ROGER AGREES THAT FREE WILL IS ESSENTIAL TO THIS MONTH'S TOPIC

Rich gets right to the heart of this month's topic when he writes:

>Two sides of our questions present themselves here. One is analyzing 
>Knowledge & Moral Action, the other deals with Will & Moral Action.
>Looking for the foundations of any high-quality position, I would first 
>suggest that the question of free will in relation to the MOQ be worked out. 
>Pirsig says that a person is free to the extent he follows Dynamic Quality, 
>but determined to the extent that static patterns of value control his 
>actions. This, and many other passages, unequivocably indicate an implied 
>"Self" which is distinct both from DQ & sq. It seems to me at the time being 
>that this Self is that which is Experience .......

>Let's not forget, that until someone shows better otherwise, the MOQ 
>states clearly that there is no "I", nothing, at the primary empirical 
>leading edge of reality. Just - somehow - unmediated, undivided, 
>undifferentiated, aesthetically continuous Experience. This must be kept in 
>mind when considering the ramifications of different possible/preferential 
>positions on this matter of Knowledge and Free Will, and the conceptual term 
>"righteousness".

The self, the "Little Editor" that Pirsig explains as a collection of 
patterns does not exist as a separate centralized entity behind our eyes. 
This is a fiction that is abstracted from  patterns of experience. 
Consciousness is not one Cartesian theatre, it is an emergent fantasy around 
a collection of patterns.  Daniel Dennett and Minsky have been saying 
something similar to this for years.  And remember the Zombie article from 
December? Science is showing again that Pirsig is right, and that patterns of 
value (often conflicting patterns)combine and wrestle over attention and 
behavior, and that Free Will is something we make up after the patterns 
'decide' what to do.  The complexity of pattern interactions certainly is not 
deterministic, but Free Will is a tag-along concept to that of an independent 
subject.

I believe that Free Will is a platypus of the MOQ.  When RMP states that "To 
the extent that one follows Dynamic Quality, which is undefinable, one's 
behavior is free." I think he makes two mistakes.  First, he is tossing out 
his own definition of "one" as a collection of patterns.  Last year, Diana 
wrote something along the lines of....When we say "Free Will" we mean 
"subject free will."  I think she makes a good distinction. On page 229 of 
Lila, RMP clarifies that this "autonomous homunculus" this "Cartesian me", is 
"completely ridiculous" and an "impossible fiction."  But on page 180, this 
fiction is cosidered a separate entity that can follow DQ.  

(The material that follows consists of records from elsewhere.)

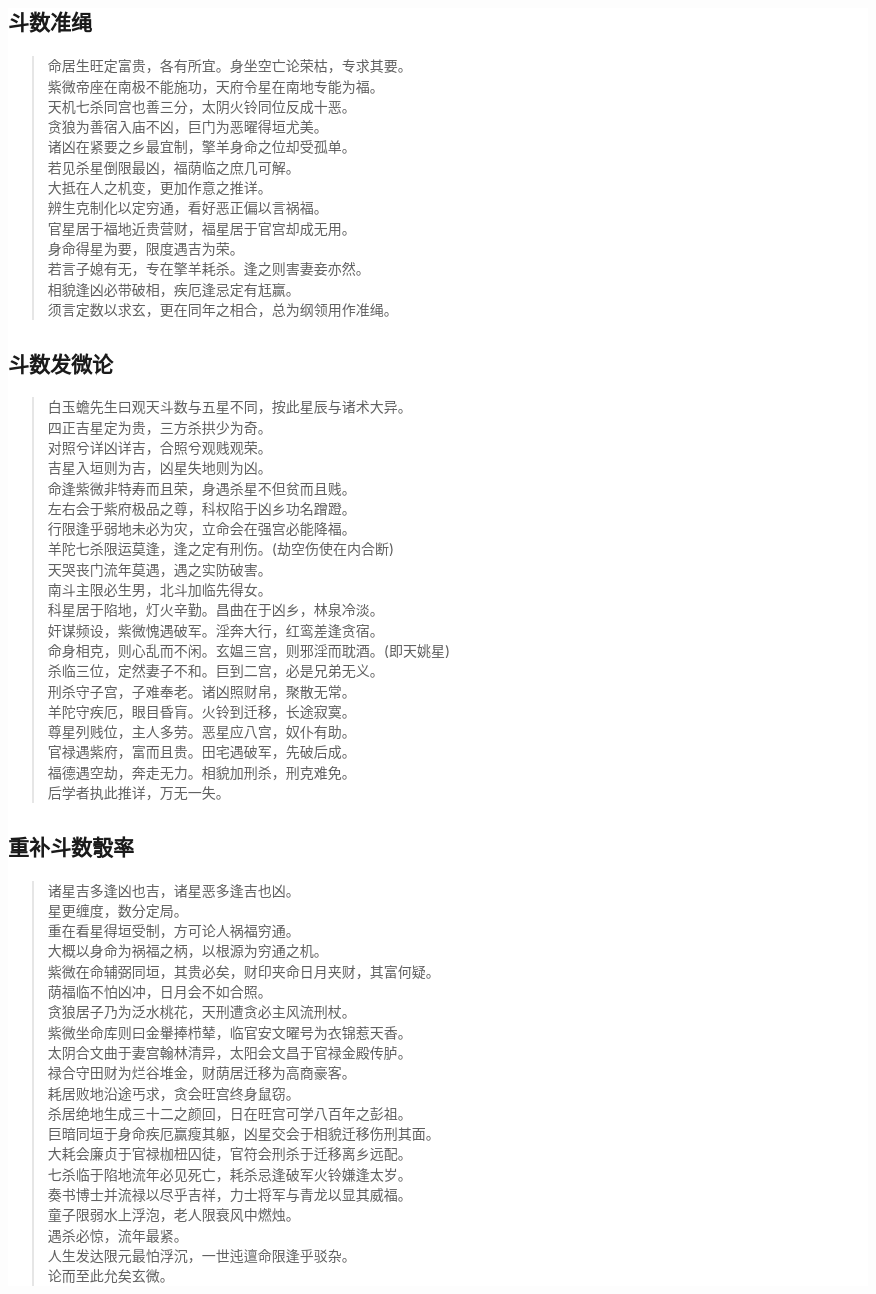 ## 斗数准绳

>命居生旺定富贵，各有所宜。身坐空亡论荣枯，专求其要。  
紫微帝座在南极不能施功，天府令星在南地专能为福。  
天机七杀同宫也善三分，太阴火铃同位反成十恶。  
贪狼为善宿入庙不凶，巨门为恶曜得垣尤美。  
诸凶在紧要之乡最宜制，擎羊身命之位却受孤单。  
若见杀星倒限最凶，福荫临之庶几可解。  
大抵在人之机变，更加作意之推详。  
辨生克制化以定穷通，看好恶正偏以言祸福。  
官星居于福地近贵营财，福星居于官宫却成无用。  
身命得星为要，限度遇吉为荣。  
若言子媳有无，专在擎羊耗杀。逢之则害妻妾亦然。  
相貌逢凶必带破相，疾厄逢忌定有尪赢。  
须言定数以求玄，更在同年之相合，总为纲领用作准绳。  

## 斗数发微论

>白玉蟾先生曰观天斗数与五星不同，按此星辰与诸术大异。  
四正吉星定为贵，三方杀拱少为奇。  
对照兮详凶详吉，合照兮观贱观荣。  
吉星入垣则为吉，凶星失地则为凶。  
命逢紫微非特寿而且荣，身遇杀星不但贫而且贱。  
左右会于紫府极品之尊，科权陷于凶乡功名蹭蹬。  
行限逢乎弱地未必为灾，立命会在强宫必能降福。  
羊陀七杀限运莫逢，逢之定有刑伤。(劫空伤使在内合断)  
天哭丧门流年莫遇，遇之实防破害。  
南斗主限必生男，北斗加临先得女。  
科星居于陷地，灯火辛勤。昌曲在于凶乡，林泉冷淡。  
奸谋频设，紫微愧遇破军。淫奔大行，红鸾差逢贪宿。  
命身相克，则心乱而不闲。玄媪三宫，则邪淫而耽酒。(即天姚星)  
杀临三位，定然妻子不和。巨到二宫，必是兄弟无义。  
刑杀守子宫，子难奉老。诸凶照财帛，聚散无常。  
羊陀守疾厄，眼目昏肓。火铃到迁移，长途寂寞。  
尊星列贱位，主人多劳。恶星应八宫，奴仆有助。  
官禄遇紫府，富而且贵。田宅遇破军，先破后成。  
福德遇空劫，奔走无力。相貌加刑杀，刑克难免。  
后学者执此推详，万无一失。  

## 重补斗数彀率

>诸星吉多逢凶也吉，诸星恶多逢吉也凶。  
星更缠度，数分定局。  
重在看星得垣受制，方可论人祸福穷通。  
大概以身命为祸福之柄，以根源为穷通之机。  
紫微在命辅弼同垣，其贵必矣，财印夹命日月夹财，其富何疑。  
荫福临不怕凶冲，日月会不如合照。  
贪狼居子乃为泛水桃花，天刑遭贪必主风流刑杖。  
紫微坐命库则曰金轝捧栉辇，临官安文曜号为衣锦惹天香。  
太阴合文曲于妻宫翰林清异，太阳会文昌于官禄金殿传胪。  
禄合守田财为烂谷堆金，财荫居迁移为高商豪客。  
耗居败地沿途丐求，贪会旺宫终身鼠窃。  
杀居绝地生成三十二之颜回，日在旺宫可学八百年之彭祖。  
巨暗同垣于身命疾厄赢瘦其躯，凶星交会于相貌迁移伤刑其面。  
大耗会廉贞于官禄枷杻囚徒，官符会刑杀于迁移离乡远配。  
七杀临于陷地流年必见死亡，耗杀忌逢破军火铃嫌逢太岁。  
奏书博士并流禄以尽乎吉祥，力士将军与青龙以显其威福。  
童子限弱水上浮泡，老人限衰风中燃烛。  
遇杀必惊，流年最紧。  
人生发达限元最怕浮沉，一世迍邅命限逢乎驳杂。  
论而至此允矣玄微。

I think that to be consistent within the metaphysics, we should clarify that 
"independent subjects" is a contradiction in terms.  Our behavior can be non 
deterministic because reality is non deterministic. Our behavior is 
influenced by thousands of competing patterns of all 4 levels,  and as such 
is not deterministic (complexity theory). But introducing Free Will into the 
MOQ only obscures.  By the way, when RMP states that only living beings can 
follow DQ, I think he contradicts the metaphysics as well.

The second fundamental concern with Pirsig's definition of Free Will is that 
it hinges upon "the extent that one follows".  Who or what exactly wills or 
chooses to follow DQ? Can you choose to follow/not follow it? Or do you 
follow/not follow it deterministically? Introducing DQ does not settle the 
Free Will controversy, it just adds a new step in the process. 

Free will is an SOM term that Pirsig should have thrown out as a fiction 
along with the independent self.  

So to answer the month's topic, The answer is that "learning about right" is 
just one pattern of influence or value that affects behavior.  Other patterns 
can counteract this pattern and overwhelm it. So the answer is 'NO".